Dapsone has been shown to increase the risk for a neonate to develop hemolytic anemia and hyperbilirubinemia. Other drugs, such as vinca alkaloids, cyclophoshamide or danazol, are not allowed during pregnancy(18,20).
Some studies reported the use of new methods of therapy by administering recombinant human thrombopoietin (rhTPO) or thrombopoietin mimetic (romiplostim, eltrombopag) for patients who did not respond to the initial treatment with either corticoids, or intravenous immunoglobulin. Recombinant human thrombopoietin (rhTPO) is a full-length glycosylated TPO with a molecular weight of 90k Daltons and has the advantage of not being able to cross the placental barrier, unlike thrombopoietin mimetics, such as eltrombopag, which have a low molecular weight. Although it has a molecular weight of 60k Daltons, romiplostim binds to Fc receptors, giving it long circulating half-life and also the ability to cross the placenta. The multicenter prospective study presenting the effects of rhTPO given as therapy for a population of 31 pregnant patients diagnosed with ITP reported that the treatment is “potentially safe, effective and fast-acting” for cases with inadequate response to first-line therapy and transfusions with thrombocytes. Out of 31 patients, 23 responded to the 14-day treatment with 300 U/kg, achieving a platelet level of >100x109/L, while the other 13 had values ranging from 30 to 100x109/L(21).

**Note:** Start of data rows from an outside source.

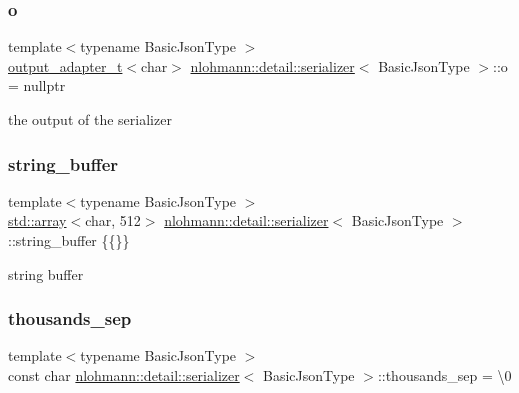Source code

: \subsubsection{\texorpdfstring{o}{o}}
{\footnotesize\ttfamily template$<$typename Basic\+Json\+Type $>$ \\
\mbox{\hyperlink{namespacenlohmann_1_1detail_a9b680ddfb58f27eb53a67229447fc556}{output\+\_\+adapter\+\_\+t}}$<$char$>$ \mbox{\hyperlink{classnlohmann_1_1detail_1_1serializer}{nlohmann\+::detail\+::serializer}}$<$ Basic\+Json\+Type $>$\+::o = nullptr\hspace{0.3cm}{\ttfamily [private]}}



the output of the serializer 

\mbox{\label{classnlohmann_1_1detail_1_1serializer_a9c9b7ca63a66e59e5e7ffe8a2acf5c8f}} 
\subsubsection{\texorpdfstring{string\_buffer}{string\_buffer}}
{\footnotesize\ttfamily template$<$typename Basic\+Json\+Type $>$ \\
\mbox{\hyperlink{namespacenlohmann_1_1detail_a1ed8fc6239da25abcaf681d30ace4985af1f713c9e000f5d3f280adbd124df4f5}{std\+::array}}$<$char, 512$>$ \mbox{\hyperlink{classnlohmann_1_1detail_1_1serializer}{nlohmann\+::detail\+::serializer}}$<$ Basic\+Json\+Type $>$\+::string\+\_\+buffer \{\{\}\}\hspace{0.3cm}{\ttfamily [private]}}



string buffer 

\mbox{\label{classnlohmann_1_1detail_1_1serializer_a78a6ae833bb6cf7f00cb0d51db114b14}} 
\subsubsection{\texorpdfstring{thousands\_sep}{thousands\_sep}}
{\footnotesize\ttfamily template$<$typename Basic\+Json\+Type $>$ \\
const char \mbox{\hyperlink{classnlohmann_1_1detail_1_1serializer}{nlohmann\+::detail\+::serializer}}$<$ Basic\+Json\+Type $>$\+::thousands\+\_\+sep = \textquotesingle{}\textbackslash{}0\textquotesingle{}\hspace{0.3cm}{\ttfamily [private]}}



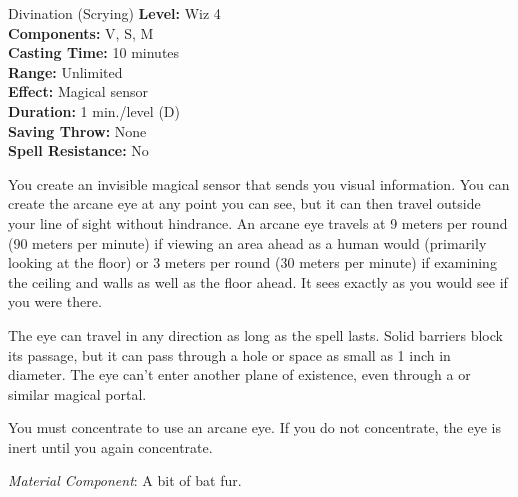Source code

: {Divination (Scrying)}
{
	\textbf{Level:}
	Wiz 4\\
	\textbf{Components:}
	V, S, M\\
	\textbf{Casting Time:}
	10 minutes\\
	\textbf{Range:}
	Unlimited\\
	\textbf{Effect:}
	Magical sensor\\
	\textbf{Duration:}
	1 min./level (D)\\
	\textbf{Saving Throw:}
	None\\
	\textbf{Spell Resistance:}
	No\\
}
{
	You create an invisible magical sensor that sends you visual information. You can create the arcane eye at any point you can see, but it can then travel outside your line of sight without hindrance. An arcane eye travels at 9 meters per round (90 meters per minute) if viewing an area ahead as a human would (primarily looking at the floor) or 3 meters per round (30 meters per minute) if examining the ceiling and walls as well as the floor ahead. It sees exactly as you would see if you were there.

	The eye can travel in any direction as long as the spell lasts. Solid barriers block its passage, but it can pass through a hole or space as small as 1 inch in diameter. The eye can't enter another plane of existence, even through a  or similar magical portal.

	You must concentrate to use an arcane eye. If you do not concentrate, the eye is inert until you again concentrate.

	\textit{Material Component}:
	A bit of bat fur.

}
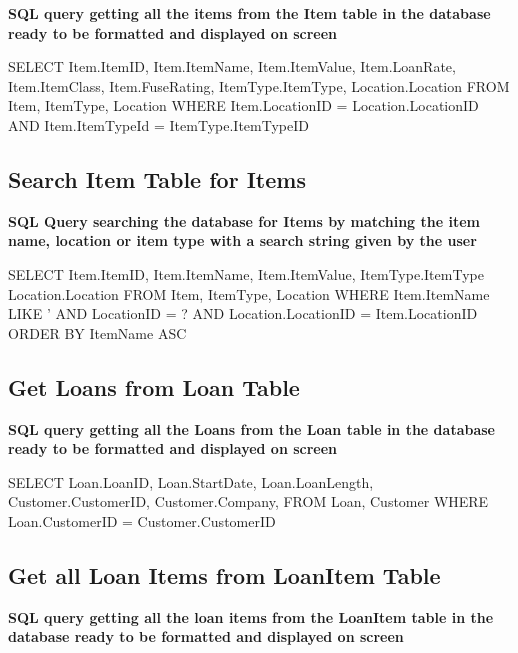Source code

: \textbf{SQL query getting all the items from the Item table in the database ready to be formatted and displayed on screen}

\begin{sql}
      SELECT
      Item.ItemID,
      Item.ItemName,
      Item.ItemValue,
      Item.LoanRate,
      Item.ItemClass,
      Item.FuseRating,
      ItemType.ItemType,
      Location.Location
      FROM Item, ItemType, Location
      WHERE Item.LocationID = Location.LocationID AND Item.ItemTypeId = ItemType.ItemTypeID
\end{sql}

\subsection{Search Item Table for Items}

\textbf{SQL Query searching the database for Items by matching the item name, location or item type with a search string given by the user}

\begin{sql}
    SELECT 
    Item.ItemID,
    Item.ItemName,
    Item.ItemValue,
    ItemType.ItemType
    Location.Location
    FROM Item, ItemType, Location
    WHERE Item.ItemName LIKE '%
    AND LocationID = ? AND
    Location.LocationID = Item.LocationID
    ORDER BY ItemName ASC
\end{sql}

\subsection{Get Loans from Loan Table}

\textbf{SQL query getting all the Loans from the Loan table in the database ready to be formatted and displayed on screen}

\begin{sql}
    SELECT
    Loan.LoanID,
    Loan.StartDate,
    Loan.LoanLength,
    Customer.CustomerID,
    Customer.Company,
    FROM Loan, Customer
    WHERE Loan.CustomerID = Customer.CustomerID
\end{sql}

\subsection{Get all Loan Items from LoanItem Table}

\textbf{SQL query getting all the loan items from the LoanItem table in the database ready to be formatted and displayed on screen}

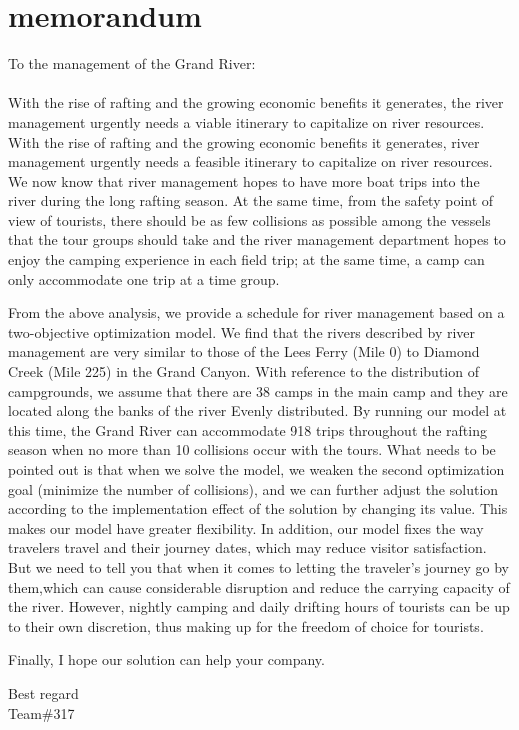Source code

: \newpage
\section{memorandum}
\noindent
To the management of the Grand River:\\
\\
\noindent
With the rise of rafting and the growing economic benefits it generates, the river management urgently needs a viable itinerary to capitalize on river resources. With the rise of rafting and the growing economic benefits it generates, river management urgently needs a feasible itinerary to capitalize on river resources. We now know that river management hopes to have more boat trips into the river during the long rafting season. At the same time, from the safety point of view of tourists, there should be as few collisions as possible among the vessels that the tour groups should take and the river management department hopes to enjoy the camping experience in each field trip; at the same time, a camp can only accommodate one trip at a time group.
\par From the above analysis, we provide a schedule for river management based on a two-objective optimization model. We find that the rivers described by river management are very similar to those of the Lees Ferry (Mile 0) to Diamond Creek (Mile 225) in the Grand Canyon. With reference to the distribution of campgrounds, we assume that there are 38 camps in the main camp and they are located along the banks of the river Evenly distributed. By running our model at this time, the Grand River can accommodate 918 trips throughout the rafting season when no more than 10 collisions occur with the tours. What needs to be pointed out is that when we solve the model, we weaken the second optimization goal (minimize the number of collisions), and we can further adjust the solution according to the implementation effect of the solution by changing its value. This makes our model have greater flexibility. In addition, our model fixes the way travelers travel and their journey dates, which may reduce visitor satisfaction. But we need to tell you that when it comes to letting the traveler's journey go by them,which can cause considerable disruption and reduce the carrying capacity of the river. However, nightly camping and daily drifting hours of tourists can be up to their own discretion, thus making up for the freedom of choice for tourists.
\par Finally, I hope our solution can help your company.
\begin{flushright}
 	Best regard\\
	Team\#317
\end{flushright}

A 28-year-old multidrug resistant patient received increased romiplostim doses in association with corticotherapy with dexamethasone in order to maintain a stable level of platelets before having induced labor at 33 weeks and 6 days of gestation because of increasing episodes of thrombocytopenia. She gave birth to a 1.910 kg male neonate, with an Apgar score of 8/9 and a platelet level of 70x109/L at birth, which decreased after 8 hours postpartum to 33x109/L. Also, he was diagnosed with a grade III intraventricular hemorrhage (which was a result of maternal antiplatelet antibodies), and received transfusion with a unit of thrombocytes(22).
Eltrombopag was introduced to a patient who, even though she was on treatment of 8 mg/day of prednisolone, had platelet values under 10x109/L. Prior to this, she suffered two induced abortions as a result of uncontrolled ITP, although the treatment included IVIG, oral prednisolone at 20 mg/day and platelet transfusions. The patient refused a splenectomy procedure and was administered 12.5 mg/day of eltrombopag. She became pregnant for a third time and continued the use of eltrombopag throughout her pregnancy, and also took 2.5 mg/day of prednisolone, thus establishing an adequate platelet count. The dose of prednisolone was increased at 36 weeks because of a platelet value of 19x109/L. She had a caesarean section due to preeclampsia and delivered a 1,670 g newborn with no reported malformations(23).
Another use of eltrombopag during pregnancy was reported in the case of a patient with a history of recurrent abortions who at 26 weeks accused multiple episodes of mucosal bleeding. Eltrombopag was introduced at 29 weeks first at a dose of 25 mg/day for one week. The dose was then doubled and a platelet value of 30x109/L was achieved, with no episodes of bleeding being reported. She gave birth at 36 weeks, following a preterm-induced vaginal delivery, to a 1860 g newborn with no apparent malformations(24).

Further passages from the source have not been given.